Crossing Parallells, Korea, installation view.

Crossing Parallels

Seoul  2003

 

Despite technical globalization, Korean and New York art cultures remain alien. Close communication between these distanced artists is almost non-existent. By creating a link between both cultures through our chosen artists I hope to extend cultural communities to remote regions of the globe.

In Crossing Parallels, seven artists are selected from Seoul and seven artists are selected from New York City to conceive, collaborate and fabricate completely new works for each of two exhibits. The fourteen artists are cross grouped by nationality in pairs as teams. They will be collaborating on new works for two exhibitions in locales where they  are all physically present for the openings. Prior to meeting and fabrication,

the artists communicate weekly by telephone, fax and email from their studios. A clean exchange of ideas both of personal and specialized nature is a goal. By flying seven artists from New York City to SSamzie Space in Seoul and then seven artists from Seoul to Lance Fung Gallery in New York City, physical meetings and production cycles are experienced against crossed contexts. The clash of cultures leaves these teams with uneven values across global space. The first exhibit of Crossing Parallels opens in Seoul and the second exhibit opens in New York City. Our result is evaluated when the second term of the project finalizes at the New York City opening. One must have access to both shows to read Crossing Parallels.

My curatorial role is to intensify a micro-culture where each of the participating artists experiences new challenges, common goals naturally emerge as production outstrips cultural habits and unites our participants through practice. The special paradigm of foreigner/native adds a dimension that cuts to the core of issues in global expansion. I hope to expose the protocols of both roles through Crossing Parallels. Perhaps the project will re-organize each artist’s culturally codified sense of self. This underlying paradigm is primary to Crossing Parallels as the goal of repositioning an appreciation of life and art is a premise of the entire undertaking. The natural bonding that can occur when common targets are scoped within non-homogenous collaborations is a background goal on a curatorial level as well.

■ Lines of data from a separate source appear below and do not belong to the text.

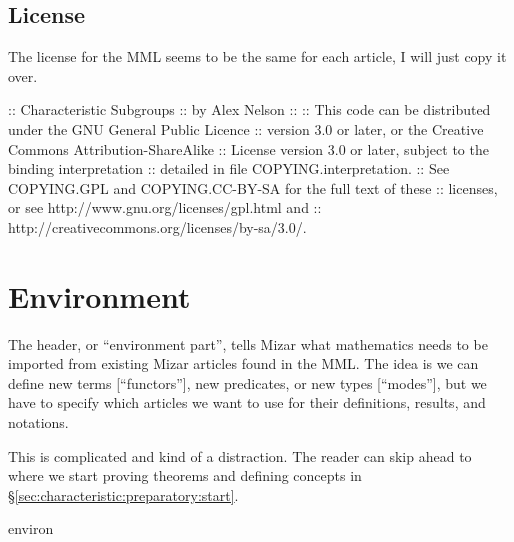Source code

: \nwendcode{}\nwdocspar

\subsection*{License}
The license for the MML seems to be the same for each article, I will
just copy it over.

\nwenddocs{}\endmoddef\nwstartdeflinemarkup{}\nwenddeflinemarkup
:: Characteristic Subgroups
::  by Alex Nelson
::
:: This code can be distributed under the GNU General Public Licence
:: version 3.0 or later, or the Creative Commons Attribution-ShareAlike
:: License version 3.0 or later, subject to the binding interpretation
:: detailed in file COPYING.interpretation.
:: See COPYING.GPL and COPYING.CC-BY-SA for the full text of these
:: licenses, or see http://www.gnu.org/licenses/gpl.html and
:: http://creativecommons.org/licenses/by-sa/3.0/.

\nwendcode{}\nwdocspar
\nwenddocs{}%
\section{Environment}


The header, or ``environment part'', tells Mizar what mathematics needs
to be imported from existing Mizar articles found in the MML. The idea
is we can define new terms [``functors''], new predicates, or new types
[``modes''], but we have to specify which articles we want to use for
their definitions, results, and notations.

This is complicated and kind of a distraction. The reader can skip ahead
to where we start proving theorems and defining concepts in
\S\ref{sec:characteristic:preparatory:start}.

\nwenddocs{}\endmoddef\nwstartdeflinemarkup{}\nwenddeflinemarkup
environ

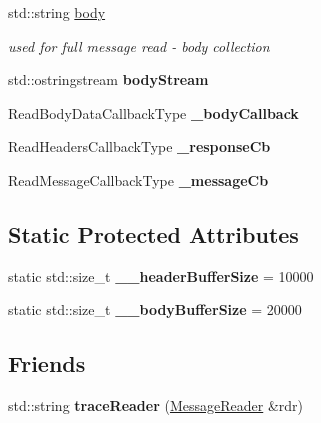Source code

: \begin{DoxyCompactItemize}
\mbox{\label{class_message_reader_a47692db94154e8ba7efda892403df476}} 
std\+::string \hyperlink{class_message_reader_a47692db94154e8ba7efda892403df476}{body}
\begin{DoxyCompactList}\small\item\em used for full message read -\/ body collection \end{DoxyCompactList}\item 
\mbox{\label{class_message_reader_a37fd89ff6258ad48b915e625558e1bbc}} 
std\+::ostringstream {\bfseries body\+Stream}
\item 
\mbox{\label{class_message_reader_aeb3d223497993154acca83dc6ec9eaa2}} 
Read\+Body\+Data\+Callback\+Type {\bfseries \+\_\+body\+Callback}
\item 
\mbox{\label{class_message_reader_a146a65cba204e9aa401484adc230be32}} 
Read\+Headers\+Callback\+Type {\bfseries \+\_\+response\+Cb}
\item 
\mbox{\label{class_message_reader_a7ad01d613200dec83fb0d0a6a71edb77}} 
Read\+Message\+Callback\+Type {\bfseries \+\_\+message\+Cb}
\end{DoxyCompactItemize}
\subsection*{Static Protected Attributes}
\begin{DoxyCompactItemize}
\item 
\mbox{\label{class_message_reader_a99feadce4d7a038210448aec87a44d90}} 
static std\+::size\+\_\+t {\bfseries \+\_\+\+\_\+header\+Buffer\+Size} = 10000
\item 
\mbox{\label{class_message_reader_a7881cc09f4b6f7e45aa21c5a613d7d2c}} 
static std\+::size\+\_\+t {\bfseries \+\_\+\+\_\+body\+Buffer\+Size} = 20000
\end{DoxyCompactItemize}
\subsection*{Friends}
\begin{DoxyCompactItemize}
\item 
\mbox{\label{class_message_reader_a15c731cddafc776dccca9000ad701b43}} 
std\+::string {\bfseries trace\+Reader} (\hyperlink{class_message_reader}{Message\+Reader} \&rdr)
\end{DoxyCompactItemize}


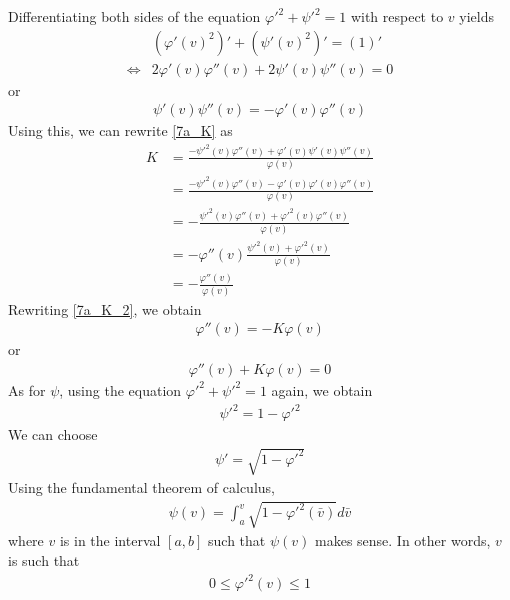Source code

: \documentclass[a4paper]{report}
\begin{document}
Differentiating both sides of the equation ${\varphi'}^2 + {\psi'}^2 = 1$ with respect to $v$ yields
\begin{align}
	&\left({\varphi'(v)}^2\right)' + \left({\psi'(v)}^2\right)' =(1)'\\
	\Longleftrightarrow& 2\varphi'(v)\varphi''(v) + 2\psi'(v) \psi''(v) = 0
\end{align}
or
\begin{align}
  \psi'(v) \psi''(v) = -\varphi'(v)\varphi''(v) 
\end{align}
Using this, we can rewrite \eqref{7a_K} as
\begin{align}
	K &= \frac{-{\psi'}^2(v) \varphi''(v) + \varphi'(v) \psi'(v)  \psi''(v) }{\varphi(v)}\\
	 &= \frac{-{\psi'}^2(v) \varphi''(v) - \varphi'(v)  \varphi'(v)\varphi''(v)  }{\varphi(v)}\\
	 &= -\frac{{\psi'}^2(v) \varphi''(v) + {\varphi'}^2(v)  \varphi''(v)  }{\varphi(v)}\\
	 &= -\varphi''(v) \frac{{\psi'}^2(v)  + {\varphi'}^2(v) }{\varphi(v)}\\
	 &= - \frac{\varphi''(v)}{\varphi(v)}\label{7a_K_2}
\end{align}
Rewriting \eqref{7a_K_2}, we obtain
\begin{align}
	\varphi''(v) = -K\varphi(v)
\end{align}
or
\begin{align}
	\varphi''(v) + K\varphi(v) = 0 \label{7a_result1}
\end{align}
As for $\psi$, using the equation ${\varphi'}^2 + {\psi'}^2 = 1$ again, we obtain
\begin{align}
	 {\psi'}^2 = 1 - {\varphi'}^2 
\end{align}
We can choose
\begin{align}
	\psi' = \sqrt{1 - {\varphi'}^2}
\end{align}
Using the fundamental theorem of calculus,
\begin{align}
	\psi(v) = \int_{a}^{v} \sqrt{1 - {\varphi'}^2(\bar{v})} d\bar{v}
\end{align}
where $v$ is in the interval $[a,b]$ such that $\psi(v)$ makes sense. In other words, $v$ is such that
\begin{align}
	0 \leq {\varphi'}^2(v) \leq 1
\end{align}
\end{document}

With all this said as curator, I now take the risk that an exhibition must emerge in the end. However, an equally challenging paradigm shift is posed for myself – my own cultural growth being thereby fed – the project/result set is rejected in favor of an indeterminate outcome. This allows a very different model to what standard curatorial protocol usually yields as product.  A value-space is my location within the exhibition. The cliche evaluation of “good” product, that hangs from the lips of culturally hypnotized art participants must be minimized through the solidarity of parallelism in curatorial practice. Curating this particular value-space, I parallel the artist’s hightened awareness and knowledge of site-specificity, unleashing dynamic, powerful, and intelligent artists through a linked approach. Inevitably, curator, artist, and viewer all experience something unexpected and wonderful in Crossing Parallels.